*TASK INSTRUCTIONS*
When you reach the line containing "- Support AWS china" in the entries below, begin reproducing lines exactly, and stop once the line containing "- Support for register - 📆 November 19, 2024" is done.
┌─ INFORMATION PROVIDED
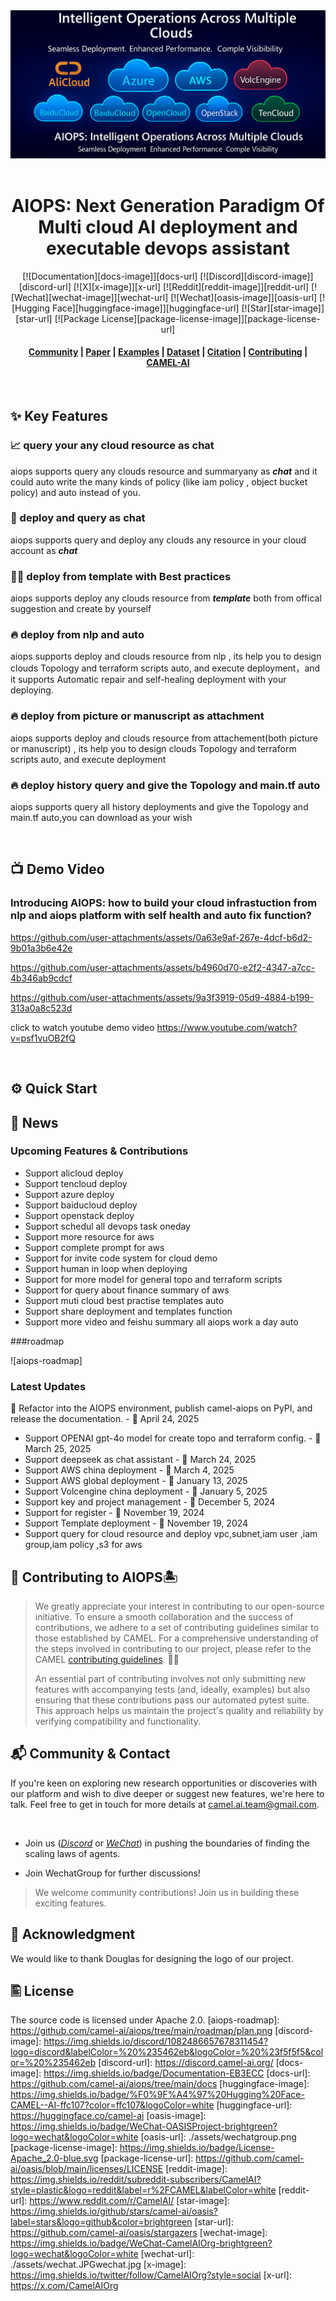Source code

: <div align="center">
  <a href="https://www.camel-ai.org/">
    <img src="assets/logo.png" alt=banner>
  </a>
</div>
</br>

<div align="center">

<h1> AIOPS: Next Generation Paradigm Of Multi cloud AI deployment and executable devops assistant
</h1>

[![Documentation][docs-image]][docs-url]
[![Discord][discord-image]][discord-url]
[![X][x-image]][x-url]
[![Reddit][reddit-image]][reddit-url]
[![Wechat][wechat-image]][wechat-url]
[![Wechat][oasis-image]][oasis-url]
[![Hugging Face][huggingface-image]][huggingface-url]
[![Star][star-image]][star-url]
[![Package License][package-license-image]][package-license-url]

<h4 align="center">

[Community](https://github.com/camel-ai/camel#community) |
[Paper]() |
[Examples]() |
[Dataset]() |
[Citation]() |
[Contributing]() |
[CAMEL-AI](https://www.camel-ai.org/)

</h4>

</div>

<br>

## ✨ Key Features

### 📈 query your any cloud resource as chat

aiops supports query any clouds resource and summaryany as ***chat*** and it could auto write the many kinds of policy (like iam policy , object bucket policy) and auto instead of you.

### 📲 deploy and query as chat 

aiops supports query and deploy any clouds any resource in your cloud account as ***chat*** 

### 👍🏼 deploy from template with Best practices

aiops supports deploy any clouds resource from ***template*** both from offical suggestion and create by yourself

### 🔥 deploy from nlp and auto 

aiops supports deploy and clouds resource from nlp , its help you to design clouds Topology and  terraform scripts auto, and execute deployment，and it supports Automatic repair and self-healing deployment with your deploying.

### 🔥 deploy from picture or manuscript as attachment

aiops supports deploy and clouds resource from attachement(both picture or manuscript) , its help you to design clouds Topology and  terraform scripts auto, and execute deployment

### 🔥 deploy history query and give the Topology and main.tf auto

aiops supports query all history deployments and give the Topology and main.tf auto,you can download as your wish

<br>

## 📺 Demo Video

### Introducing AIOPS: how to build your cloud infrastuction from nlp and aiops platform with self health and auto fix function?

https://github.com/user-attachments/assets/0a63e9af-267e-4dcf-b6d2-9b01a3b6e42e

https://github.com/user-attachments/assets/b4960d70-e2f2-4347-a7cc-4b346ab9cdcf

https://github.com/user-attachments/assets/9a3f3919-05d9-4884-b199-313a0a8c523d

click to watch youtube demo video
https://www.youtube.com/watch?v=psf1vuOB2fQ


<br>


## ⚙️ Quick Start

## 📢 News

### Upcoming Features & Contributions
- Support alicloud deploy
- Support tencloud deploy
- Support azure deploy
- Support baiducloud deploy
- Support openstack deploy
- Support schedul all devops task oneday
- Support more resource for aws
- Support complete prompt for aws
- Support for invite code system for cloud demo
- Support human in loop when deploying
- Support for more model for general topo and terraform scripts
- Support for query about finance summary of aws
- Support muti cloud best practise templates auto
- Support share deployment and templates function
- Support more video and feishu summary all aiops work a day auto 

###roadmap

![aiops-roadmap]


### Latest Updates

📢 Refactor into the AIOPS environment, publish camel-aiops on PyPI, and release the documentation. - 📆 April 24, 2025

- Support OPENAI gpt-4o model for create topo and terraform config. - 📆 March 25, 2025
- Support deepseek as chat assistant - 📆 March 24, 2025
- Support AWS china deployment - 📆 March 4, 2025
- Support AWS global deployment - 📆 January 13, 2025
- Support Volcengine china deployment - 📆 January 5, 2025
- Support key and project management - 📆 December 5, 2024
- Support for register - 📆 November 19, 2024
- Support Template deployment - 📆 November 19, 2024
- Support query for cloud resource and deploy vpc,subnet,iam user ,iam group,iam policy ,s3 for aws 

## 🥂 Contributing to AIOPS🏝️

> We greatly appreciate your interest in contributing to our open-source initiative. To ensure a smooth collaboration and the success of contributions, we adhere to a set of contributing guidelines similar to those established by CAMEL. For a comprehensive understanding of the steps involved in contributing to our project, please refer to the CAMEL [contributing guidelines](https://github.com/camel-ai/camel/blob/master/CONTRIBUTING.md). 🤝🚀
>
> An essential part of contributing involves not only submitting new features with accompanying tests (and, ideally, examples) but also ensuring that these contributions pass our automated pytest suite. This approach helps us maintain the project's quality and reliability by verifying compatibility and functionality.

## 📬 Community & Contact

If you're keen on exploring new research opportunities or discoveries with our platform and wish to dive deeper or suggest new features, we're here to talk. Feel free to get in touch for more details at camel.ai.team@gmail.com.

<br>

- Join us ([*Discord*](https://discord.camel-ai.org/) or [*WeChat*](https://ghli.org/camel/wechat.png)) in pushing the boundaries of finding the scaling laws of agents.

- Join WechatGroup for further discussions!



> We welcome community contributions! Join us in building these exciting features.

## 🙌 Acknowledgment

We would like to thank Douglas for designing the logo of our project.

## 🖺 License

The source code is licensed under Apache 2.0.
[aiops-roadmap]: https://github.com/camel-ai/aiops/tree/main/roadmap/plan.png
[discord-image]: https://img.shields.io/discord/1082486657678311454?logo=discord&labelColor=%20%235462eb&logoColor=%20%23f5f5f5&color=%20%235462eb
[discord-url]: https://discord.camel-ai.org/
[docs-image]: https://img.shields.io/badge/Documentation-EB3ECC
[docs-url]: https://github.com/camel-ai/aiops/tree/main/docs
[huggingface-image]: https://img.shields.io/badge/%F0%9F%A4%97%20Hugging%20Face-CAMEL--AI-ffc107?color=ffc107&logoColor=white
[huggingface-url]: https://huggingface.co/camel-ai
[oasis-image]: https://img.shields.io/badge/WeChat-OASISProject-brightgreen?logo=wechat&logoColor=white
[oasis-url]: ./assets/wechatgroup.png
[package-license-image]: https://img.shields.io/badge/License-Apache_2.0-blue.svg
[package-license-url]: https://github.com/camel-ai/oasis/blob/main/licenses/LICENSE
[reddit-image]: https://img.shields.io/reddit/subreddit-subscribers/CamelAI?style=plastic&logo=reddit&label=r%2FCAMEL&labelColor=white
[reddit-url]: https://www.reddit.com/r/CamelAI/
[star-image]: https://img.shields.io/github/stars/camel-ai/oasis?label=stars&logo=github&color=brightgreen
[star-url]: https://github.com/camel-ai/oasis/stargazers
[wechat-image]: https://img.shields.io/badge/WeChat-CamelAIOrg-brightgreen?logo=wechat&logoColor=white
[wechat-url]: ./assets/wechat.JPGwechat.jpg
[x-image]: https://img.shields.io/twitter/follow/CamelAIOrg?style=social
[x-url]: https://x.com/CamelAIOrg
└─
┌─ INFORMATION PROVIDED
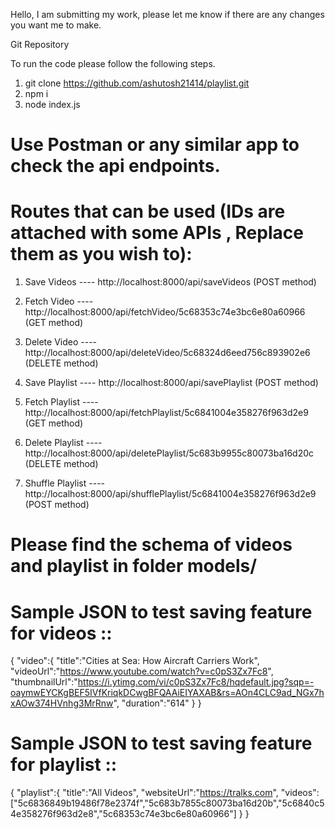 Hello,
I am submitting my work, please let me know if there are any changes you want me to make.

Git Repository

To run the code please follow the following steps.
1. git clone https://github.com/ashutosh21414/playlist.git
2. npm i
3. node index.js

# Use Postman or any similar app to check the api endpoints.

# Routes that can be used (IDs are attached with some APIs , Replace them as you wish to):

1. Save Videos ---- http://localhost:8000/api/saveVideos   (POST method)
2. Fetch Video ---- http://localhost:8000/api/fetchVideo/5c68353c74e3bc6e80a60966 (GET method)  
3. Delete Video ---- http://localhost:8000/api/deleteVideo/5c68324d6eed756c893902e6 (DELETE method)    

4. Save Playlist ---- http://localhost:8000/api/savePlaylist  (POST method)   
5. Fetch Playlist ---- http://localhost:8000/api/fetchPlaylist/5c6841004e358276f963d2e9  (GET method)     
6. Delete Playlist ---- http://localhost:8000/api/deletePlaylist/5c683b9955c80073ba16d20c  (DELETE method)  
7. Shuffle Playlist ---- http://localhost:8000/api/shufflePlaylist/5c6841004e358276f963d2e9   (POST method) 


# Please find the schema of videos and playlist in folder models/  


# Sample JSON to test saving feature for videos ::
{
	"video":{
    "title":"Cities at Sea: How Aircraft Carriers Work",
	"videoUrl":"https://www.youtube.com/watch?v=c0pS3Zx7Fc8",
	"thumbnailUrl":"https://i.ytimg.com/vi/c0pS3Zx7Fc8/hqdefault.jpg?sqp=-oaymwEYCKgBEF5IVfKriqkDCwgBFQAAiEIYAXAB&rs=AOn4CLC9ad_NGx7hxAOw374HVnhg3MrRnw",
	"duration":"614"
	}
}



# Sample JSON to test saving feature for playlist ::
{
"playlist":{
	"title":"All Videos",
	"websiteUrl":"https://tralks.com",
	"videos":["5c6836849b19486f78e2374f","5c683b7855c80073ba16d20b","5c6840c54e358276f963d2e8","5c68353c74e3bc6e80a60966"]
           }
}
└─
┌─ INFORMATION PROVIDED
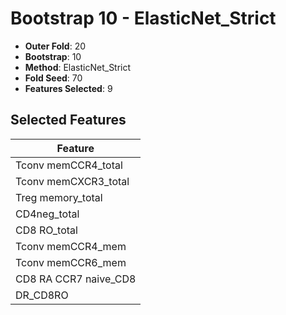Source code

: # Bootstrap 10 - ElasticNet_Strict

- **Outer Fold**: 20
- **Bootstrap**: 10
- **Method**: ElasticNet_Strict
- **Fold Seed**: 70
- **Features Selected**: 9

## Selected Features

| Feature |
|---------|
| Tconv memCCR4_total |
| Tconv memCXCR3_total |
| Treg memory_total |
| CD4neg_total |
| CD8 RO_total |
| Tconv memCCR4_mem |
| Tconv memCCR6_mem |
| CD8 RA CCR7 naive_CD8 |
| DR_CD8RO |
└─
*FINAL ANSWER*
- Support AWS china deployment - 📆 March 4, 2025
- Support AWS global deployment - 📆 January 13, 2025
- Support Volcengine china deployment - 📆 January 5, 2025
- Support key and project management - 📆 December 5, 2024
- Support for register - 📆 November 19, 2024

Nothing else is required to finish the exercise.